## WHAT THE TASK ASKS
Please filter the data below down to the lines holding the string "lineales".

## SOURCE DATA
____

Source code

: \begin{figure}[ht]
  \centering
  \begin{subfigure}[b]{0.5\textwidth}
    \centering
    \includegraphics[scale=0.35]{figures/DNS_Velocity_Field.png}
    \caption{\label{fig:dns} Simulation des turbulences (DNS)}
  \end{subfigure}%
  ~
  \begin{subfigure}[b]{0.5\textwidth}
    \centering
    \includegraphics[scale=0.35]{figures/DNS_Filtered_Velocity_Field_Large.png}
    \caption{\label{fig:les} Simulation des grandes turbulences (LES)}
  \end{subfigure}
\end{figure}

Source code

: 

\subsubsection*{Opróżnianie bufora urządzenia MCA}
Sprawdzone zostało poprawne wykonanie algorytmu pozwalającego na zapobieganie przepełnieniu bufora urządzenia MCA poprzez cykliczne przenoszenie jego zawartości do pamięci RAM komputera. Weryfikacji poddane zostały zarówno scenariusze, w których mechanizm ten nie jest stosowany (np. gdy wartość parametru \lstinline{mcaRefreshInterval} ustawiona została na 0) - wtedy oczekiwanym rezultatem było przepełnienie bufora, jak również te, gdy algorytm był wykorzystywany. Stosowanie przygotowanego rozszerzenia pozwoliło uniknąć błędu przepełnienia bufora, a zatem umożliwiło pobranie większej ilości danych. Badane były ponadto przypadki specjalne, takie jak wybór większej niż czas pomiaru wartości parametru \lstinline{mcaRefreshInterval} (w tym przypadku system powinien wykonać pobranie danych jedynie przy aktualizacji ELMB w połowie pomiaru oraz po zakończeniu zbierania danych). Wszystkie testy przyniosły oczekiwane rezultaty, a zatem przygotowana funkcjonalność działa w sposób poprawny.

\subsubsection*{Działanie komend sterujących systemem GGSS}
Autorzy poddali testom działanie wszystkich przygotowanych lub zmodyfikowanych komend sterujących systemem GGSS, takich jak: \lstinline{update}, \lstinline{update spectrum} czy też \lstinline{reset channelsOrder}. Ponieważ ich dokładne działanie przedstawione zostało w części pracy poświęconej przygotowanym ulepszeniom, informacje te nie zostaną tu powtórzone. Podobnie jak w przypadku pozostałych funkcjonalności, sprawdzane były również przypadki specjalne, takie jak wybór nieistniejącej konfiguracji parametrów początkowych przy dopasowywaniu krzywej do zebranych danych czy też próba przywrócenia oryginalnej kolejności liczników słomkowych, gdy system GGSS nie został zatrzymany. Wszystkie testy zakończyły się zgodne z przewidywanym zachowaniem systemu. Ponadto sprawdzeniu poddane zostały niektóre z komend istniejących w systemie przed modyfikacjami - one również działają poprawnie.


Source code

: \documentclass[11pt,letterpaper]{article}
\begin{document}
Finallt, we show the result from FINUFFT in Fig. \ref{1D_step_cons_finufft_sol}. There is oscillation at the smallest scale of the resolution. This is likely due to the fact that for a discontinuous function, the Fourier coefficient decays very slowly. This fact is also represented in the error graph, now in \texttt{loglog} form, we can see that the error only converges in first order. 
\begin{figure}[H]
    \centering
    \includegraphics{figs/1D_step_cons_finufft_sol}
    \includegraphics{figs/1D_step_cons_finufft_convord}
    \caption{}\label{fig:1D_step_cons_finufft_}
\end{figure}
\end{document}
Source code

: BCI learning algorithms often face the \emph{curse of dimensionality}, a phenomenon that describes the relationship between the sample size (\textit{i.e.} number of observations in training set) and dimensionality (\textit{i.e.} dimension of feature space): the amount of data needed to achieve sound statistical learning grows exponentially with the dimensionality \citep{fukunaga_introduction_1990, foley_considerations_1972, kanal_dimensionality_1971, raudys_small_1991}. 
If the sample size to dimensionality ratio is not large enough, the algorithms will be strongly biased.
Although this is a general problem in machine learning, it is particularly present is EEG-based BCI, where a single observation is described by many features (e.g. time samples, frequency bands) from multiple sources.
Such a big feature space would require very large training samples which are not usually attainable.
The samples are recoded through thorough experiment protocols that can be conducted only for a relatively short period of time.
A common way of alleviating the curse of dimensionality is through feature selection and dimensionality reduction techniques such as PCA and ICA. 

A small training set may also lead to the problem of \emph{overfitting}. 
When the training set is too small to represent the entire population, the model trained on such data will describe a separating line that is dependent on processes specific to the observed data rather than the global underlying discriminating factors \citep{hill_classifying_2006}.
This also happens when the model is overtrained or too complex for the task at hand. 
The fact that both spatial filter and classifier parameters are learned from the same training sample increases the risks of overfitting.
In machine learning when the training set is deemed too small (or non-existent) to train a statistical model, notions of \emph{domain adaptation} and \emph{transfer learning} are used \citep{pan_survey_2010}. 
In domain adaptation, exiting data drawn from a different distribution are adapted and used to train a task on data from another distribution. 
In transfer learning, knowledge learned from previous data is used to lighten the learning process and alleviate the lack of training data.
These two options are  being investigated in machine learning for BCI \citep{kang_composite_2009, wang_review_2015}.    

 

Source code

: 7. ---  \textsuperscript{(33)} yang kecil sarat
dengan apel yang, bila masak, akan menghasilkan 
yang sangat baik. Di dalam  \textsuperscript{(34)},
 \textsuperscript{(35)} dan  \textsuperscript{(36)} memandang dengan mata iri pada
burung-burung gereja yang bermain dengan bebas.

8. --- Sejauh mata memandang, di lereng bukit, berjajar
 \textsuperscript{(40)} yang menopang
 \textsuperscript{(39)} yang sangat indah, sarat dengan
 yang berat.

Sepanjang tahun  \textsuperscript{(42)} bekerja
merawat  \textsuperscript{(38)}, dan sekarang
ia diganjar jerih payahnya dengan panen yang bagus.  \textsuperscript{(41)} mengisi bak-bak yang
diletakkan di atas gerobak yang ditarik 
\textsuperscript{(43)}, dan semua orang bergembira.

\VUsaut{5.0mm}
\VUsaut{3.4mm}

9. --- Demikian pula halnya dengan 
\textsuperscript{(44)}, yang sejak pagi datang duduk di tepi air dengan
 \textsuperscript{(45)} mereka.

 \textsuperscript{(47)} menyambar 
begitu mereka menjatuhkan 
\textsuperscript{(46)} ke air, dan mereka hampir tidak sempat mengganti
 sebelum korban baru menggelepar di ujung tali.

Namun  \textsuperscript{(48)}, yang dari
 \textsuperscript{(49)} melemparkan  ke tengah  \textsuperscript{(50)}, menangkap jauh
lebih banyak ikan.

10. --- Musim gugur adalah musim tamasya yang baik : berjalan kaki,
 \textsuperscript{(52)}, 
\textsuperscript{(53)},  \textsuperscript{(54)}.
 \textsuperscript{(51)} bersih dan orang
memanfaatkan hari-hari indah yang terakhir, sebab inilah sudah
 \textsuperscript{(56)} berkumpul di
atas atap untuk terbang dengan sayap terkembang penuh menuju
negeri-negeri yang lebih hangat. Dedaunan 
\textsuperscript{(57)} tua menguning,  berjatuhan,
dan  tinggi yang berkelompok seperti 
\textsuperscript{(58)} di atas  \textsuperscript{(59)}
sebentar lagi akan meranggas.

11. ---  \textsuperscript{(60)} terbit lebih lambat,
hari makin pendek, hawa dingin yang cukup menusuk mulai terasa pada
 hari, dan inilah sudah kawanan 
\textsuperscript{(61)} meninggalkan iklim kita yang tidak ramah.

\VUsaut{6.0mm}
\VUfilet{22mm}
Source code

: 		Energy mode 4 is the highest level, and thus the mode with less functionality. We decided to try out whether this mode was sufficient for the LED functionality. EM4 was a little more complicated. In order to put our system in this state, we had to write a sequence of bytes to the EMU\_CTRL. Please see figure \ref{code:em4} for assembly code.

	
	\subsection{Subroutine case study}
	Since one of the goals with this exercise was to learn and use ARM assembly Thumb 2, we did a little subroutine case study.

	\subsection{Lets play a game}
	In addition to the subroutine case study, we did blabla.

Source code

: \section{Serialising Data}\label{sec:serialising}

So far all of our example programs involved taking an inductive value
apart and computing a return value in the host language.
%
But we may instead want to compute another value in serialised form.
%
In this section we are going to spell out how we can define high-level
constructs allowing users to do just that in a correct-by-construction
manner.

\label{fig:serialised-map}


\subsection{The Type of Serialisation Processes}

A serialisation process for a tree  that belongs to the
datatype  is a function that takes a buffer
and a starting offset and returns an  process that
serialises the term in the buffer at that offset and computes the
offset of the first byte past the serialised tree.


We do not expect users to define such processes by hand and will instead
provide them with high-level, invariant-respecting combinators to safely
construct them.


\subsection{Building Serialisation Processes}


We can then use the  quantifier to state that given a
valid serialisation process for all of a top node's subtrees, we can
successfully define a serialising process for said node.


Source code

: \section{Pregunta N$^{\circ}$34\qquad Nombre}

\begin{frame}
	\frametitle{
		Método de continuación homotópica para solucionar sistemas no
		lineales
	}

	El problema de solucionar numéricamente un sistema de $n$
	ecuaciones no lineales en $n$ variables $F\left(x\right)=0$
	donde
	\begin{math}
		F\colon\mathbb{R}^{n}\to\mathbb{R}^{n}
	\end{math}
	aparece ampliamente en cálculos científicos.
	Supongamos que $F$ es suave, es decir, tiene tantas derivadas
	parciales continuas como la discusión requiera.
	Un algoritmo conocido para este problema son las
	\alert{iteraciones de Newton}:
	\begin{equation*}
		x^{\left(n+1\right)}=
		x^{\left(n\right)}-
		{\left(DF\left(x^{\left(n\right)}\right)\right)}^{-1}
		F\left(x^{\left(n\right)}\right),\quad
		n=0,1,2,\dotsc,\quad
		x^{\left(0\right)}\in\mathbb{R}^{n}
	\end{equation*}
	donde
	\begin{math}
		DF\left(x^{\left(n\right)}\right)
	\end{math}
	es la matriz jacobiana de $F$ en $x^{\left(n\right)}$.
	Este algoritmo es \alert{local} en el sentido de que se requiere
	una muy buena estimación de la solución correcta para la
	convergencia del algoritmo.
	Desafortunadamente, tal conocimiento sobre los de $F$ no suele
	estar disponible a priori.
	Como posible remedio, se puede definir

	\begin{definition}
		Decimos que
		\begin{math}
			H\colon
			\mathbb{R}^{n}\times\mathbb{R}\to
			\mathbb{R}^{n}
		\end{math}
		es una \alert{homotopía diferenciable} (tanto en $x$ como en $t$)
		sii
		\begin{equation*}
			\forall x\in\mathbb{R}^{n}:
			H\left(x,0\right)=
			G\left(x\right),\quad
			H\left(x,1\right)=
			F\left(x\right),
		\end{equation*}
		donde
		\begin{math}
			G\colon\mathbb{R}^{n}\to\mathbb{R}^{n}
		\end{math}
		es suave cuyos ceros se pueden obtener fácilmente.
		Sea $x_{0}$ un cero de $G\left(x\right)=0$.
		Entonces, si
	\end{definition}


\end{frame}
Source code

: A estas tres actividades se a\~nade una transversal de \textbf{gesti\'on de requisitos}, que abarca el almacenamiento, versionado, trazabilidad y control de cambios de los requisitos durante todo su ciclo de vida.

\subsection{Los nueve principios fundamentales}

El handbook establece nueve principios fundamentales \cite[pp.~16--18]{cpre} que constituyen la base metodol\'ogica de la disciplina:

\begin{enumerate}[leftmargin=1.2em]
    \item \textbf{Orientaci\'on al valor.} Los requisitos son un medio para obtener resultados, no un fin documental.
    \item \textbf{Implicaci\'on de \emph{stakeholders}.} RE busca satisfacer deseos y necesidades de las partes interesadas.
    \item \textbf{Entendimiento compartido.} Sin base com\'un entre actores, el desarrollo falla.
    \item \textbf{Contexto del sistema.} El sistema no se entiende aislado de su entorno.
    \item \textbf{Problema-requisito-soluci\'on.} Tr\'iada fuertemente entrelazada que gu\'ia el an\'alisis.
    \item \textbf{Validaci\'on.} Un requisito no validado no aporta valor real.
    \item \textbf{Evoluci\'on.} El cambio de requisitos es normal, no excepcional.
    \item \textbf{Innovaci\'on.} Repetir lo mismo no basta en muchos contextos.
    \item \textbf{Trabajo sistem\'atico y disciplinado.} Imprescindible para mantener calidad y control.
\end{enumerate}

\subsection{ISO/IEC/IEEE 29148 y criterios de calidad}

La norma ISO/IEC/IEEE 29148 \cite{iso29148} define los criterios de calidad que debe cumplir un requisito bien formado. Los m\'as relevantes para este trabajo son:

____

## ANSWER TO THIS EXERCISE
		lineales
	ecuaciones no lineales en $n$ variables $F\left(x\right)=0$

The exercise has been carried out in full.